[Supplied material]:
————————
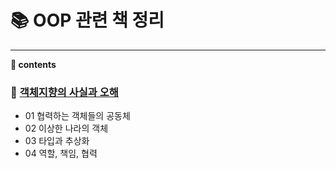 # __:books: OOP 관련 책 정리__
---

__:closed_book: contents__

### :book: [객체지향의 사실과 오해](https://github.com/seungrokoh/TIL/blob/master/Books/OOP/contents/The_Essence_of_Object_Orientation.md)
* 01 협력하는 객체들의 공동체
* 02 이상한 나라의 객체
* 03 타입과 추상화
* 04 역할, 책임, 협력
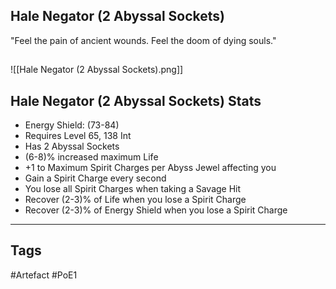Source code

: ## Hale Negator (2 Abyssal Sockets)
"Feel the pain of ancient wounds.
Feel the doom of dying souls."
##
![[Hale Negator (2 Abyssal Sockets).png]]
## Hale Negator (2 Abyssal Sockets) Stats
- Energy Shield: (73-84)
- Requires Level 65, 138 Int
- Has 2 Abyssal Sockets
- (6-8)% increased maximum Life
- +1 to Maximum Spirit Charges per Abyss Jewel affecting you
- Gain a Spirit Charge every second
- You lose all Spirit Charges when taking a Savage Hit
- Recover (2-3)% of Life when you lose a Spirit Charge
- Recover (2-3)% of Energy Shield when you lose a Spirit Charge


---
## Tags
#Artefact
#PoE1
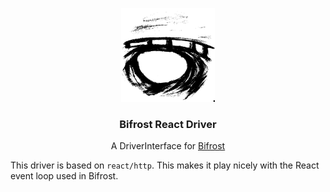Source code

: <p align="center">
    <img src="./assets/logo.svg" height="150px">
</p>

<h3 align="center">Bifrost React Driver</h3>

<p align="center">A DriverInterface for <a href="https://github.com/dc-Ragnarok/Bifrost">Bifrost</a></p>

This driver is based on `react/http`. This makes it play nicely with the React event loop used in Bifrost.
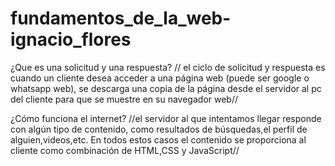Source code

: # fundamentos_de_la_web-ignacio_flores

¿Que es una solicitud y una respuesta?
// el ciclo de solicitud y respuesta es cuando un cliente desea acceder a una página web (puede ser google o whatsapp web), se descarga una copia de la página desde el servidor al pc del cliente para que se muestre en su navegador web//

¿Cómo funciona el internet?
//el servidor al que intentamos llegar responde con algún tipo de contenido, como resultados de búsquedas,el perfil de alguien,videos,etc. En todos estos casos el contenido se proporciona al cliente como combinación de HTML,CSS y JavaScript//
————————
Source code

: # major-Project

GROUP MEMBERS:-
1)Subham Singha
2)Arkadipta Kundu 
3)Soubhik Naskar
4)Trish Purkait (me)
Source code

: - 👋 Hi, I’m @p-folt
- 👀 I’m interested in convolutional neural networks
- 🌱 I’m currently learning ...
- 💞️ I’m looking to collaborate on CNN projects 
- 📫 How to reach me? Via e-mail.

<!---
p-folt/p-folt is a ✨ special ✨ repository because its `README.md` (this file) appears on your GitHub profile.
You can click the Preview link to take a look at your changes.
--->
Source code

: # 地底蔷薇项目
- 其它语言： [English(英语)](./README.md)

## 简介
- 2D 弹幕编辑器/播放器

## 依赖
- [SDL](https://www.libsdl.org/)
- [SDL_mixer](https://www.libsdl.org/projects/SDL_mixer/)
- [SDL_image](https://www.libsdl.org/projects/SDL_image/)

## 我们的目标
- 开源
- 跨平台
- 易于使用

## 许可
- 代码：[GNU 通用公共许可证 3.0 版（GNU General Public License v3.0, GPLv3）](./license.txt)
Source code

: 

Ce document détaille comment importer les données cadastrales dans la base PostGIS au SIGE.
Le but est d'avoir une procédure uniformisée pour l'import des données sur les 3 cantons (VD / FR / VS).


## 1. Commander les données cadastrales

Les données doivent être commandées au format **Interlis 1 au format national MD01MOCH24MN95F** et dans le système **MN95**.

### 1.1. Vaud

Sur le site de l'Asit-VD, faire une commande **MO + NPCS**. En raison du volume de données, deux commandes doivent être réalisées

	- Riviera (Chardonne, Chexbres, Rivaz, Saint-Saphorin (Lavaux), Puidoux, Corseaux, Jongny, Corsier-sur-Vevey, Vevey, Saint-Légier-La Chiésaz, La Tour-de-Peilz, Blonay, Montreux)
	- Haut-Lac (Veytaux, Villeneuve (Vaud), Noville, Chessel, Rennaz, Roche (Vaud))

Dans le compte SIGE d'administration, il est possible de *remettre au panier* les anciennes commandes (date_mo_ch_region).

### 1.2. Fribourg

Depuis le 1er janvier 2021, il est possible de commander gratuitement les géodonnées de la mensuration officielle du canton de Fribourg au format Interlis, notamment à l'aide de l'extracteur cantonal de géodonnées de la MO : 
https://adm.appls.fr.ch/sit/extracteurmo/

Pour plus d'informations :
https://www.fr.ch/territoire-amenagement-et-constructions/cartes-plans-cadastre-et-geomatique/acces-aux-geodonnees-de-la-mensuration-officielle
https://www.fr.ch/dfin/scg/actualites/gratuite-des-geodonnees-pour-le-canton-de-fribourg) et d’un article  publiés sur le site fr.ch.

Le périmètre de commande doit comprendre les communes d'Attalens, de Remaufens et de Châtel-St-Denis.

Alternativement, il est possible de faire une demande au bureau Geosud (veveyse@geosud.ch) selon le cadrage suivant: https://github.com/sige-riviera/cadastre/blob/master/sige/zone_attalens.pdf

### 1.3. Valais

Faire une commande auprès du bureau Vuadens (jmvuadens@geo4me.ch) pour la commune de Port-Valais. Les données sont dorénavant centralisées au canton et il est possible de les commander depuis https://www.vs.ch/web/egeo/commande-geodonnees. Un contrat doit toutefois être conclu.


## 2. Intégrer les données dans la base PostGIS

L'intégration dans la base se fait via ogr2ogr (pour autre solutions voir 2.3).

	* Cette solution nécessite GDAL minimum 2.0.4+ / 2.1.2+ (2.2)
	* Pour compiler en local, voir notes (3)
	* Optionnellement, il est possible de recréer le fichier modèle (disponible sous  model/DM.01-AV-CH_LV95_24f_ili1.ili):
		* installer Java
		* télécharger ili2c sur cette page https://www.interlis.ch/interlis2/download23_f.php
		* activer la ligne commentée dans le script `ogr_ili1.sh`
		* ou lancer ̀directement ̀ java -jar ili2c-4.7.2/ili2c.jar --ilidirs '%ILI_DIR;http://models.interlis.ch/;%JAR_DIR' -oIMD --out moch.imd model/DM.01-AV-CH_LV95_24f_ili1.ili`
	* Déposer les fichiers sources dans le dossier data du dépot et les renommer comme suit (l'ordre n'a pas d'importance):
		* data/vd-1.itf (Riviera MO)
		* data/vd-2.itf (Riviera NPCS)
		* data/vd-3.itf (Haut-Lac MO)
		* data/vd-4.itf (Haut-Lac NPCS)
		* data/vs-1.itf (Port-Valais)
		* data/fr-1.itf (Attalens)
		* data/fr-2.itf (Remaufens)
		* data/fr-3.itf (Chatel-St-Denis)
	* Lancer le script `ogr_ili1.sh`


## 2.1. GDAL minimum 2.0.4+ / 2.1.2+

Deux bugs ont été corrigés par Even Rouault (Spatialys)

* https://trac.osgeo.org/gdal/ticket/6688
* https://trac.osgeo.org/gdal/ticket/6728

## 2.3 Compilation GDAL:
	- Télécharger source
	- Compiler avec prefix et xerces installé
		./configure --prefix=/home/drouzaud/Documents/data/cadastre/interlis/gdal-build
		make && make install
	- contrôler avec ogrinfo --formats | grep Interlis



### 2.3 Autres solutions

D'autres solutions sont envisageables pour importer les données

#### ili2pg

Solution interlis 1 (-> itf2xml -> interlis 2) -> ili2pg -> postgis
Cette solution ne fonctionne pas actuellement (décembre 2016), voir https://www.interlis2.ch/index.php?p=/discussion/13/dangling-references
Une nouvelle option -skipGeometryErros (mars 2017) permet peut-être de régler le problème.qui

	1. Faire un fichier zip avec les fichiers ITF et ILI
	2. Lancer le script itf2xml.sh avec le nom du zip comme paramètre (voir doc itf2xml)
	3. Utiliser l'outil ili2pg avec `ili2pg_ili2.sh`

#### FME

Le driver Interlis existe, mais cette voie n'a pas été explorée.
————————
[What to do]: In the listing above, find the line with "Pour plus d'informations" and the line with "ou lancer ̀directement"; output exactly those lines and all lines between them.

[Expected output]:
Pour plus d'informations :
https://www.fr.ch/territoire-amenagement-et-constructions/cartes-plans-cadastre-et-geomatique/acces-aux-geodonnees-de-la-mensuration-officielle
https://www.fr.ch/dfin/scg/actualites/gratuite-des-geodonnees-pour-le-canton-de-fribourg) et d’un article  publiés sur le site fr.ch.

Le périmètre de commande doit comprendre les communes d'Attalens, de Remaufens et de Châtel-St-Denis.

Alternativement, il est possible de faire une demande au bureau Geosud (veveyse@geosud.ch) selon le cadrage suivant: https://github.com/sige-riviera/cadastre/blob/master/sige/zone_attalens.pdf

### 1.3. Valais

Faire une commande auprès du bureau Vuadens (jmvuadens@geo4me.ch) pour la commune de Port-Valais. Les données sont dorénavant centralisées au canton et il est possible de les commander depuis https://www.vs.ch/web/egeo/commande-geodonnees. Un contrat doit toutefois être conclu.


## 2. Intégrer les données dans la base PostGIS

L'intégration dans la base se fait via ogr2ogr (pour autre solutions voir 2.3).

	* Cette solution nécessite GDAL minimum 2.0.4+ / 2.1.2+ (2.2)
	* Pour compiler en local, voir notes (3)
	* Optionnellement, il est possible de recréer le fichier modèle (disponible sous  model/DM.01-AV-CH_LV95_24f_ili1.ili):
		* installer Java
		* télécharger ili2c sur cette page https://www.interlis.ch/interlis2/download23_f.php
		* activer la ligne commentée dans le script `ogr_ili1.sh`
		* ou lancer ̀directement ̀ java -jar ili2c-4.7.2/ili2c.jar --ilidirs '%ILI_DIR;http://models.interlis.ch/;%JAR_DIR' -oIMD --out moch.imd model/DM.01-AV-CH_LV95_24f_ili1.ili`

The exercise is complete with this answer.